At this point, and having been reading comics and, well, stuff, for over 20 years, I have come to the conclusion that if you have to kill a character purely to create drama, you suck at writing simple as that. This is especially true of the kill a loved one trope, which instantly marks you as mostly talent-less writer to me. Marvel has no organic story writing left. It’s all forced marketing and exploitative political correctness and shock value. I am so tired of writers like Nick Spencer’s ham-fisted political hack writing. If there’s one thing that’s driving me away from Marvel at the moment.
Is these artificially created drama’s. Say what you will about the first Civil War series, but at least it gave the heroes a reason why they would be split into two camps. In Civil War II, three heroes have died already, and none of them have given anyone a sufficient excuse to turn against each other. Yet the writer still ham-fistedly tries to show how this issue is splitting the superhero community down the middle and it just comes off as forced and contrive. They already changed the entire Marvel Universe with Secret Wars, and then immediately followed it up with another “everything has changed” event.
Consequently, nobody can invest, because Marvel just turns everything on its head again in a few months’ time so they can just sell a few extra comics. Marvel is going too far with their character replacement. New Captain America, Iron Man, Hulk, Thor, and Wolverine. They are dumping classics to get new readers but are alienating fans more than anything. Remember the days when comics ran past 12 issues without going back to number ones? Or when reboots didn’t happen every six months and characters didn’t die and come back over and over again. Good times…
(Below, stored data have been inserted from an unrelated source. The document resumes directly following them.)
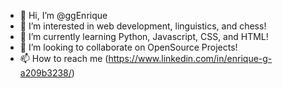 - 👋 Hi, I’m @ggEnrique
- 👀 I’m interested in web development, linguistics, and chess!
- 🌱 I’m currently learning Python, Javascript, CSS, and HTML!
- 💞️ I’m looking to collaborate on OpenSource Projects!
- 📫 How to reach me (https://www.linkedin.com/in/enrique-g-a209b3238/)

<!---
ggEnrique/ggEnrique is a ✨ special ✨ repository because its `README.md` (this file) appears on your GitHub profile.
You can click the Preview link to take a look at your changes.
--->
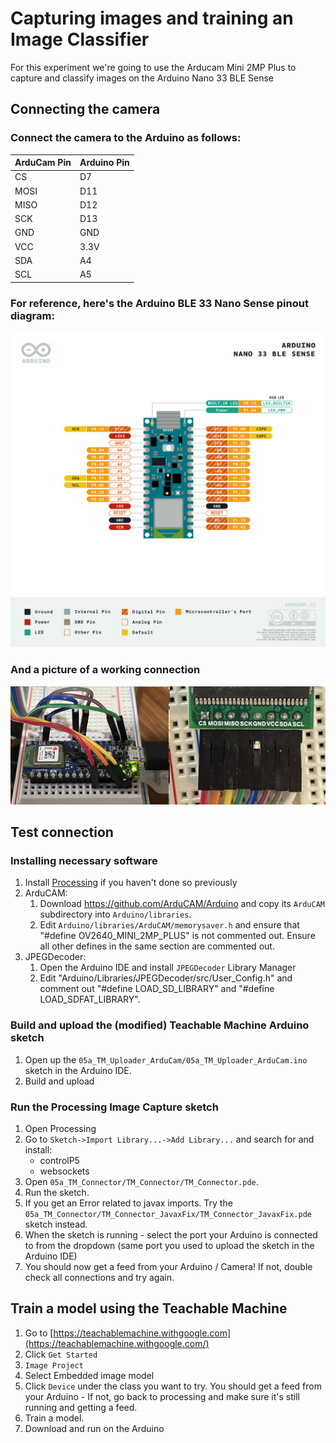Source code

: # Capturing images and training an Image Classifier
For this experiment we're going to use the Arducam Mini 2MP Plus to capture and classify images on the Arduino Nano 33 BLE Sense

## Connecting the camera
### Connect the camera to the Arduino as follows:

| ArduCam Pin | Arduino Pin |
|------------|-------------|
| CS         | D7          |
| MOSI       | D11         |
| MISO       | D12         |
| SCK        | D13         |
| GND        | GND         |
| VCC        | 3.3V        |
| SDA        | A4          |
| SCL        | A5          |

### For reference, here's the Arduino BLE 33 Nano Sense pinout diagram:
![Pinout](images/ble33nanosense_pinout.png?raw=true "Pinout")

### And a picture of a working connection
![Connected](images/connected.png?raw=true "Connected")


## Test connection

### Installing necessary software
1. Install [Processing](https://processing.org/download) if you haven't done so previously
1. ArduCAM:
    1. Download https://github.com/ArduCAM/Arduino and copy its `ArduCAM`
    subdirectory into `Arduino/libraries`.
    1. Edit `Arduino/libraries/ArduCAM/memorysaver.h` and ensure that
    "#define OV2640_MINI_2MP_PLUS" is not commented out. Ensure all other
    defines in the same section are commented out.
1. JPEGDecoder:
    1. Open the Arduino IDE and install `JPEGDecoder` Library Manager
    1. Edit "Arduino/Libraries/JPEGDecoder/src/User_Config.h" and comment out
     "#define LOAD_SD_LIBRARY" and "#define LOAD_SDFAT_LIBRARY".

### Build and upload the (modified) Teachable Machine Arduino sketch
1. Open up the `05a_TM_Uploader_ArduCam/05a_TM_Uploader_ArduCam.ino` sketch in the Arduino IDE.
1. Build and upload

### Run the Processing Image Capture sketch
1. Open Processing
1. Go to `Sketch->Import Library...->Add Library...` and search for and install: 
    * controlP5
    * websockets
1. Open `05a_TM_Connector/TM_Connector/TM_Connector.pde`.
1. Run the sketch.
1. If you get an Error related to javax imports. Try the `05a_TM_Connector/TM_Connector_JavaxFix/TM_Connector_JavaxFix.pde` sketch instead.
1. When the sketch is running - select the port your Arduino is connected to from the dropdown (same port you used to upload the sketch in the Arduino IDE)
1. You should now get a feed from your Arduino / Camera! If not, double check all connections and try again.

## Train a model using the Teachable Machine
1. Go to [https://teachablemachine.withgoogle.com](https://teachablemachine.withgoogle.com/) 
1. Click `Get Started`
1. `Image Project`
1. Select Embedded image model
1. Click `Device` under the class you want to try. You should get a feed from your Arduino - If not, go back to processing and make sure it's still running and getting a feed.
1. Train a model.
1. Download and run on the Arduino
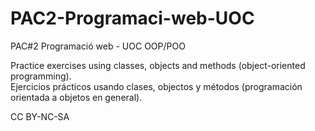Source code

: # PAC2-Programaci-web-UOC
PAC#2 Programació web - UOC OOP/POO

Practice exercises using classes, objects and methods (object-oriented programming).<br>
Ejercicios prácticos usando clases, objectos y métodos (programación orientada a objetos en general).

CC BY-NC-SA
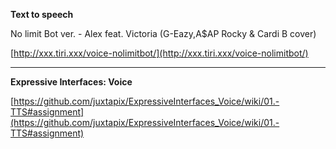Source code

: **Text to speech** 

No limit Bot ver. - Alex feat. Victoria (G-Eazy,A$AP Rocky & Cardi B cover)

[http://xxx.tiri.xxx/voice-nolimitbot/](http://xxx.tiri.xxx/voice-nolimitbot/)

---

**Expressive Interfaces: Voice**

[https://github.com/juxtapix/ExpressiveInterfaces_Voice/wiki/01.-TTS#assignment](https://github.com/juxtapix/ExpressiveInterfaces_Voice/wiki/01.-TTS#assignment)
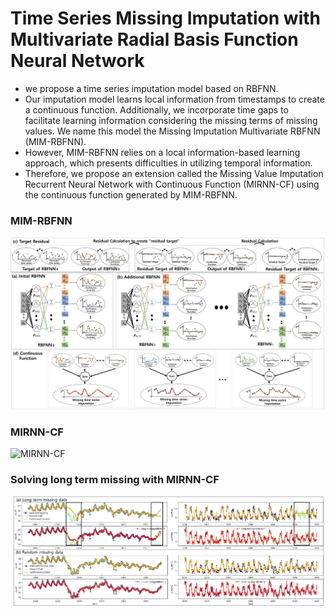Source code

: # Time Series Missing Imputation with Multivariate Radial Basis Function Neural Network
- we propose a time series imputation model based on RBFNN.
-  Our imputation model learns local information from timestamps to create a continuous function. Additionally, we incorporate time gaps to facilitate learning information considering the missing terms of missing values. We name this model the Missing Imputation Multivariate RBFNN (MIM-RBFNN).
- However, MIM-RBFNN relies on a local information-based learning approach, which presents difficulties in utilizing temporal information.
- Therefore, we propose an extension called the Missing Value Imputation Recurrent Neural Network with Continuous Function (MIRNN-CF) using the continuous function generated by MIM-RBFNN.
### MIM-RBFNN
![MIM-RBFNN](https://github.com/cooling-0/MissingRBF/blob/main/MIM-RBFNN.jpg)
### MIRNN-CF
![MIRNN-CF](https://github.com/cooling-0/MissingRBF/blob/main/MIRNN-CF2.jpg)
### Solving long term missing with MIRNN-CF
![test](https://github.com/cooling-0/MissingRBF/blob/main/test_example.jpg)
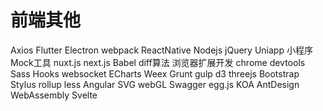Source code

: # 前端其他

Axios
Flutter
Electron
webpack
ReactNative
Nodejs
jQuery
Uniapp
小程序
Mock工具
nuxt.js
next.js
Babel
diff算法
浏览器扩展开发
chrome devtools
Sass
Hooks
websocket
ECharts
Weex
Grunt
gulp
d3
threejs
Bootstrap
Stylus
rollup
less
Angular
SVG
webGL
Swagger
egg.js
KOA
AntDesign
WebAssembly
Svelte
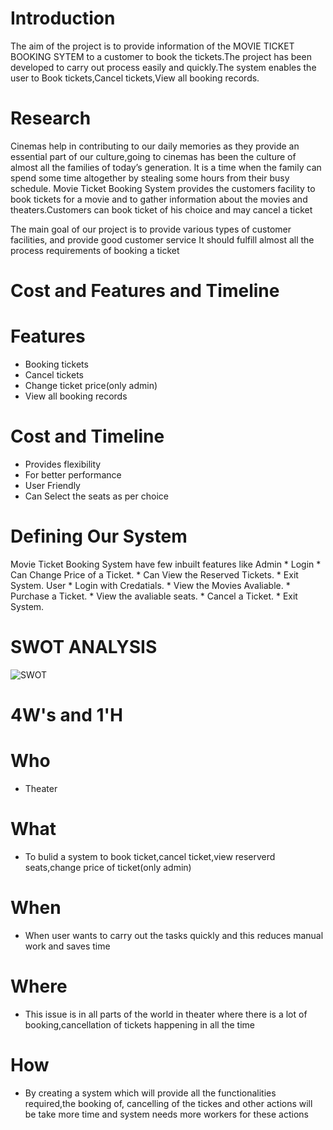 # Introduction
The aim of the project is to provide information of the MOVIE TICKET BOOKING SYTEM to a customer to book the tickets.The project has been developed to carry out process easily and quickly.The system enables the user to Book tickets,Cancel tickets,View all booking records.

# Research
Cinemas help in contributing to our daily memories as they provide an essential part of our culture,going to cinemas has been the culture of almost all the families of today’s generation. It is a time when the family can spend some time altogether by stealing some hours from their busy schedule. Movie Ticket Booking System provides the customers facility to book tickets for a movie and to gather information about the movies and theaters.Customers can book ticket of his choice and may cancel a ticket

The main goal of our project is to provide various types of customer facilities, and provide good  customer service It should fulfill almost all the process requirements of booking a ticket

# Cost and Features and Timeline
# Features
* Booking tickets
* Cancel tickets
* Change ticket price(only admin)
* View all booking records

# Cost and Timeline
* Provides flexibility
* For better performance
* User Friendly
* Can Select the seats as per choice

# Defining Our System
Movie Ticket Booking System have few inbuilt features like Admin * Login * Can Change Price of a Ticket. * Can View the Reserved Tickets. * Exit System. User * Login with Credatials. * View the Movies Avaliable. * Purchase a Ticket. * View the avaliable seats. * Cancel a Ticket. * Exit System.

# SWOT ANALYSIS
![SWOT](https://user-images.githubusercontent.com/98818008/152681443-67cd98b7-ceae-4502-99b5-b99ace858f04.png)


# 4W's and 1'H

# Who
* Theater
# What
* To bulid a system to book ticket,cancel ticket,view reserverd seats,change price of ticket(only admin)
# When
* When user wants to carry out the tasks quickly and this reduces manual work and saves time
# Where
* This issue is in all parts of the world in theater where there is a lot of booking,cancellation of tickets happening in all the time
# How
* By creating a system which will provide all the functionalities required,the booking of, cancelling of the tickes and other actions will be take more time and system needs more workers for these actions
You want to show how “strong” a character she is and her overcoming this horrible thing that happens to her, I have no problem with that. Hell I will welcome it with open arms. But if your brilliant plan to show how “strong” she is as a character is “have her start sleeping with Batman,” then the writers have different definitions of the term “strong”. And no, I am not opposed to having sexuality in these types of animated films. I was fine with the Deadshot/Harley sex scene in Batman: Assault on Arkham, nor am I opposed to Barbara having a sex life. But this is just awkward and off-putting and it does nothing to make her a “stronger character.” I can understand the desire by the writers to portray Bruce and Barbara as flawed individuals. But my issue is that the flaws that would lead to having sex-on-a-roof seem diametrically opposed to Bruce and Barbara strengths.
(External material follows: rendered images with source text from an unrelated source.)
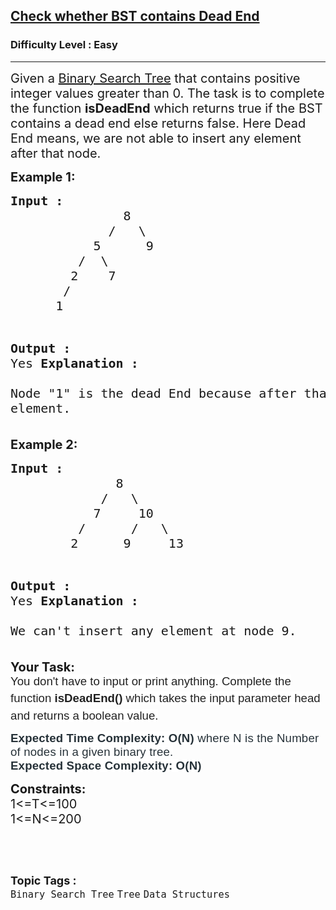 <h2><a href="https://practice.geeksforgeeks.org/problems/check-whether-bst-contains-dead-end/1">Check whether BST contains Dead End</a></h2><h3>Difficulty Level : Easy</h3><hr><div class="problems_problem_content__Xm_eO"><p><span style="font-size: 20px;">Given a&nbsp;<a href="http://quiz.geeksforgeeks.org/binary-search-tree-set-1-search-and-insertion/">Binary Search Tree</a> that contains positive integer values greater than 0. The task is to complete the function <strong>isDeadEnd</strong> which returns true if&nbsp;the BST contains a dead end else returns false. Here Dead End means, we are not able to insert any element after that node.</span></p>
<p><strong><span style="font-size: 20px;">Example 1:</span></strong></p>
<pre><span style="font-size: 20px;"><strong>Input :</strong>   
&nbsp;              8
             /   \ 
           5      9
         /  \     
        2    7 
       /
      1     
          
<strong>Output :</strong> <br>Yes
<strong>Explanation :</strong> <br>Node "1" is the dead End because after that 
&nbsp;             we cant insert any element.</span></pre>
<p><strong><span style="font-size: 20px;">Example 2:</span></strong><span style="font-size: 20px;"> </span></p>
<pre><span style="font-size: 20px;"><strong>Input :</strong>     
&nbsp;             8
            /   \ 
           7     10
         /      /   \
        2      9     13

<strong>Output :</strong> <br>Yes
<strong>Explanation :</strong> <br>We can't insert any element at 
              node 9.  </span>&nbsp;</pre>
<p><span style="font-size: 20px;"><strong>Your Task:<br></strong><span style="font-size: 14pt; font-family: arial, helvetica, sans-serif;"><span style="color: rgba(0, 0, 0, 0.87); background-color: #ffffff;">You don't have to input or print anything. Complete the function <strong>isDeadEnd</strong></span><span style="box-sizing: inherit; font-weight: bolder; line-height: 1.7em; color: rgba(0, 0, 0, 0.87); background-color: #ffffff;">()&nbsp;</span><span style="color: rgba(0, 0, 0, 0.87); background-color: #ffffff;">which takes the input parameter head and returns a boolean value.</span></span><strong><br></strong></span></p>
<p><span style="font-size: 14pt;"><span style="font-family: arial, helvetica, sans-serif;"><span style="color: rgba(0, 0, 0, 0.87); background-color: #ffffff;"><span style="color: #273239; font-family: Nunito, sans-serif; letter-spacing: 0.162px;"><strong>Expected Time Complexity:</strong> <strong>O(N)</strong> where N is the Number of nodes in a given binary tree.</span><br style="box-sizing: border-box; color: #273239; font-family: Nunito, sans-serif; letter-spacing: 0.162px;"><span style="color: #273239; font-family: Nunito, sans-serif; letter-spacing: 0.162px;"><strong>Expected Space Complexity: O(N)</strong></span></span></span></span></p>
<p><span style="font-size: 20px;"><strong>Constraints:</strong><strong><br></strong></span><span style="font-size: 20px;">1&lt;=T&lt;=100<br>1&lt;=N&lt;=200</span></p>
<p>&nbsp;</p></div><br><p><span style=font-size:18px><strong>Topic Tags : </strong><br><code>Binary Search Tree</code>&nbsp;<code>Tree</code>&nbsp;<code>Data Structures</code>&nbsp;
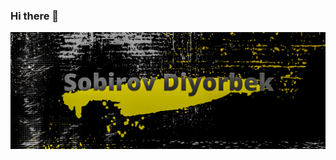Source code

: ### Hi there 👋

[![Header](https://github.com/DIY0R/DIY0R/blob/main/assets/header.jpg)](https://github.com/DIY0R)
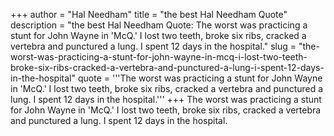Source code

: +++
author = "Hal Needham"
title = "the best Hal Needham Quote"
description = "the best Hal Needham Quote: The worst was practicing a stunt for John Wayne in 'McQ.' I lost two teeth, broke six ribs, cracked a vertebra and punctured a lung. I spent 12 days in the hospital."
slug = "the-worst-was-practicing-a-stunt-for-john-wayne-in-mcq-i-lost-two-teeth-broke-six-ribs-cracked-a-vertebra-and-punctured-a-lung-i-spent-12-days-in-the-hospital"
quote = '''The worst was practicing a stunt for John Wayne in 'McQ.' I lost two teeth, broke six ribs, cracked a vertebra and punctured a lung. I spent 12 days in the hospital.'''
+++
The worst was practicing a stunt for John Wayne in 'McQ.' I lost two teeth, broke six ribs, cracked a vertebra and punctured a lung. I spent 12 days in the hospital.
While the more traditional flaws of emotional coldness and paranoia are grounded in areas where both of them have been proven vulnerable. But I have this major issue with thinking that ultra-rational, cautious and even sometimes paranoid Bruce would engage in such a reckless, risky, and morally questionable action as consummating a physical relationship on a roof in the middle of the night. Not to mention that Jim Gordon is one of his best friends/closest allies, I mean how would that conversation go? “I fucked your daughter on the roof while we were fighting crime.” Bruce is basically like a second father to Barbara, so it seems even more messed up when you look at it that way. The fact that they actually admit they did this solely to add more controversy is the cherry on top for me.
[Editorial Note:] They aren’t just content to write proper stories anymore, but to create artificial controversy where none is needed. And this is extremely off putting for me as a long time comic book fan, and betrays the source material we have come to love and know.